Basic Calculator hard

Problem Statement

Evaluate a string expression representing a basic calculator. The expression contains digits, +, -, (, and ). You can assume the given expression is always valid.

Example 1

Input: s = "1 + 1" Output: 2

Example 2

Input: s = " 2-1 + 2 " Output: 3

Steps

This problem requires handling operator precedence and parentheses. We'll use a stack-based approach to solve it:

  1. Initialization: Create two stacks: one for numbers (numStack) and one for operators (opStack). We'll also need a variable sign to track the current sign (+1 or -1).

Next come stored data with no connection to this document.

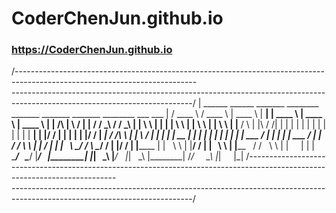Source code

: # CoderChenJun.github.io
### https://CoderChenJun.github.io


 /---------------------------------------------------------------------------------------------------------------------------\
 \---------------------------------------------------------------------------------------------------------------------------/
 |      ______     ______    _______     ________   _______    _______     _______    ________                ___    ___
 |     / ____ \   / ____ \  |  ____ \   |  ______| |  ____ \  |  ____ \   |  ____ \  |  ______|      /\      |   \  /   |
 |    / /    \_\ / /    \_\ | |    \ \  | |______  | |    \ \ | |    \ \  | |    \ \ | |______      /  \     | |\ \/ /| |
 |    | |        | |    | | | |     | | |  ______| | |____/ / | |     | | | |____/ / |  ______|    / /\ \    | | \  / | |
 |    | |     __ | |    | | | |     | | | |        |  ___  /  | |     | | |  ___  /  | |          / /  \ \   | |  \/  | |
 |    \ \____/ / \ \____/ / | |____/ /  | |______  | |   \ \  | |____/ /  | |   \ \  | |______   / /    \ \  | |      | |
 |     \______/   \______/  |_______/   |________| |_|    \_\ |_______/   |_|    \_\ |________| /_/      \_\ |_|      |_|
 /---------------------------------------------------------------------------------------------------------------------------\
 \---------------------------------------------------------------------------------------------------------------------------/
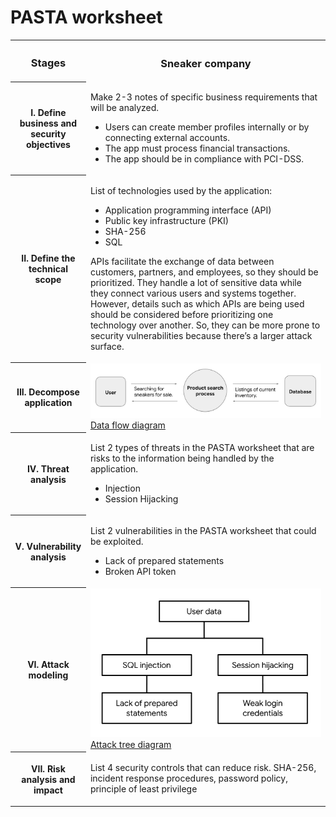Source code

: # PASTA worksheet


<table>
<tr>
    <th>
        <h3>Stages</h3>
    </th>
    <th>
        <h3>Sneaker company</h3>
    </th>
</tr>
<tr>
    <th>
        <p>I. Define business and security objectives</p>
    </th>
    <td>
        <p>Make 2-3 notes of specific business requirements that will be analyzed.</p>
        <ul>
            <li>Users can create member profiles internally or by connecting external accounts.</li>
            <li>The app must process financial transactions.</li>
            <li>The app should be in compliance with PCI-DSS.</li>
        </ul>
    </td>
</tr>
<tr>
    <th>
        <p>II. Define the technical scope</p>
    </th>
    <td>
        <p>List of technologies used by the application:</p>
        <ul>
            <li>Application programming interface (API)</li>
            <li>Public key infrastructure (PKI)</li>
            <li>SHA-256</li>
            <li>SQL</li>
        </ul>
        <p>APIs facilitate the exchange of data between customers, partners, and employees, so they should be prioritized. They handle a lot of sensitive data while they connect various users and systems together. However, details such as which APIs are being used should be considered before prioritizing one technology over another. So, they can be more prone to security vulnerabilities because there’s a larger attack surface.</p>
    </td>
</tr>
<tr>
    <th>
        <p>III. Decompose application</p>
    </th>
    <td>
        <img src="data-flow-diagram.jpeg" alt="Data flow diagram"><br>
        <a href="data-flow-diagram.jpeg">Data flow diagram</a>
    </td>
</tr>
<tr>
    <th>
        <p>IV. Threat analysis</p>
    </th>
    <td>
        <p>List 2 types of threats in the PASTA worksheet that are risks to the information being handled by the application.</p>
        <ul>
            <li>Injection</li>
            <li>Session Hijacking</li>
        </ul>
    </td>
</tr>
<tr>
    <th>
        <p>V. Vulnerability analysis</p>
    </th>
    <td>
        <p>List 2 vulnerabilities in the PASTA worksheet that could be exploited.</p>
        <ul>
            <li>Lack of prepared statements</li>
            <li>Broken API token</li>
        </ul>
    </td>
</tr>
<tr>
    <th>
        <p>VI. Attack modeling</p>
    </th>
    <td>
        <img src="attack-tree-diagram.jpeg" alt="Attack tree diagram"><br>
        <a href="attack-tree-diagram.jpeg"> Attack tree diagram</a>
    </td>
</tr>
<tr>
    <th>
        <p>VII. Risk analysis and impact</p>
    </th>
    <td>
        <p>List 4 security controls that can reduce risk.
        SHA-256, incident response procedures, password policy, principle of least privilege
        </p>
    </td>
</tr>
</table>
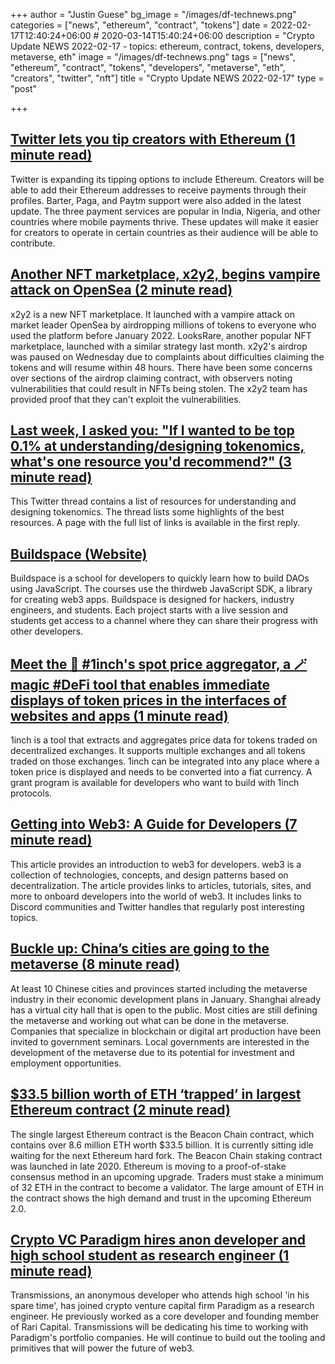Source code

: +++
author = "Justin Guese"
bg_image = "/images/df-technews.png"
categories = ["news", "ethereum", "contract", "tokens"]
date = 2022-02-17T12:40:24+06:00 # 2020-03-14T15:40:24+06:00
description = "Crypto Update NEWS 2022-02-17 - topics: ethereum, contract, tokens, developers, metaverse, eth"
image = "/images/df-technews.png"
tags = ["news", "ethereum", "contract", "tokens", "developers", "metaverse", "eth", "creators", "twitter", "nft"]
title = "Crypto Update NEWS 2022-02-17"
type = "post"

+++

## [Twitter lets you tip creators with Ethereum (1 minute read)](https://www.engadget.com/twitter-etherium-tipping-194023316.html)

Twitter is expanding its tipping options to include Ethereum. Creators will be able to add their Ethereum addresses to receive payments through their profiles. Barter, Paga, and Paytm support were also added in the latest update. The three payment services are popular in India, Nigeria, and other countries where mobile payments thrive. These updates will make it easier for creators to operate in certain countries as their audience will be able to contribute.

## [Another NFT marketplace, x2y2, begins vampire attack on OpenSea (2 minute read)](https://outline.com/PSFeUL)

x2y2 is a new NFT marketplace. It launched with a vampire attack on market leader OpenSea by airdropping millions of tokens to everyone who used the platform before January 2022. LooksRare, another popular NFT marketplace, launched with a similar strategy last month. x2y2's airdrop was paused on Wednesday due to complaints about difficulties claiming the tokens and will resume within 48 hours. There have been some concerns over sections of the airdrop claiming contract, with observers noting vulnerabilities that could result in NFTs being stolen. The x2y2 team has provided proof that they can't exploit the vulnerabilities.

## [Last week, I asked you: "If I wanted to be top 0.1% at understanding/designing tokenomics, what's one resource you'd recommend?" (3 minute read)](https://twitter.com/packyM/status/1493990833397325824)

This Twitter thread contains a list of resources for understanding and designing tokenomics. The thread lists some highlights of the best resources. A page with the full list of links is available in the first reply.

## [Buildspace (Website)](https://buildspace.so/daos)

Buildspace is a school for developers to quickly learn how to build DAOs using JavaScript. The courses use the thirdweb JavaScript SDK, a library for creating web3 apps. Buildspace is designed for hackers, industry engineers, and students. Each project starts with a live session and students get access to a channel where they can share their progress with other developers.

## [Meet the 🦄 #1inch's spot price aggregator, a 🪄 magic #DeFi tool that enables immediate displays of token prices in the interfaces of websites and apps (1 minute read)](https://twitter.com/1inch/status/1493964127999512577)

1inch is a tool that extracts and aggregates price data for tokens traded on decentralized exchanges. It supports multiple exchanges and all tokens traded on those exchanges. 1inch can be integrated into any place where a token price is displayed and needs to be converted into a fiat currency. A grant program is available for developers who want to build with 1inch protocols.

## [Getting into Web3: A Guide for Developers (7 minute read)](https://autonolas.medium.com/getting-into-web3-a-guide-for-developers-f77ebc97f8a)

This article provides an introduction to web3 for developers. web3 is a collection of technologies, concepts, and design patterns based on decentralization. The article provides links to articles, tutorials, sites, and more to onboard developers into the world of web3. It includes links to Discord communities and Twitter handles that regularly post interesting topics.

## [Buckle up: China’s cities are going to the metaverse (8 minute read)](https://www.protocol.com/china/metaverse-chinese-local-government)

At least 10 Chinese cities and provinces started including the metaverse industry in their economic development plans in January. Shanghai already has a virtual city hall that is open to the public. Most cities are still defining the metaverse and working out what can be done in the metaverse. Companies that specialize in blockchain or digital art production have been invited to government seminars. Local governments are interested in the development of the metaverse due to its potential for investment and employment opportunities.

## [$33.5 billion worth of ETH ‘trapped’ in largest Ethereum contract (2 minute read)](https://cointelegraph.com/news/33-5-billion-worth-of-eth-trapped-in-largest-ethereum-contract)

The single largest Ethereum contract is the Beacon Chain contract, which contains over 8.6 million ETH worth $33.5 billion. It is currently sitting idle waiting for the next Ethereum hard fork. The Beacon Chain staking contract was launched in late 2020. Ethereum is moving to a proof-of-stake consensus method in an upcoming upgrade. Traders must stake a minimum of 32 ETH in the contract to become a validator. The large amount of ETH in the contract shows the high demand and trust in the upcoming Ethereum 2.0.

## [Crypto VC Paradigm hires anon developer and high school student as research engineer (1 minute read)](https://outline.com/VNAnEE)

Transmissions, an anonymous developer who attends high school 'in his spare time', has joined crypto venture capital firm Paradigm as a research engineer. He previously worked as a core developer and founding member of Rari Capital. Transmissions will be dedicating his time to working with Paradigm's portfolio companies. He will continue to build out the tooling and primitives that will power the future of web3.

  2. Iteration: Iterate through the input string s:

    • Whitespace: Ignore whitespace characters.
    • Digit: Read consecutive digits to form a number and push it onto numStack after multiplying by the current sign.
    • '+' or '-': Push the current number (with the appropriate sign) onto numStack, update the sign, and continue.
    • '(': Push the current sign and the current value of opStack onto their respective stacks and reset the sign to +1. This handles nested parentheses.
    • ')': While the top of opStack is not '(', pop operators and operands, perform calculations and push the result onto numStack. Then, pop the previous sign and opStack value, restoring the context.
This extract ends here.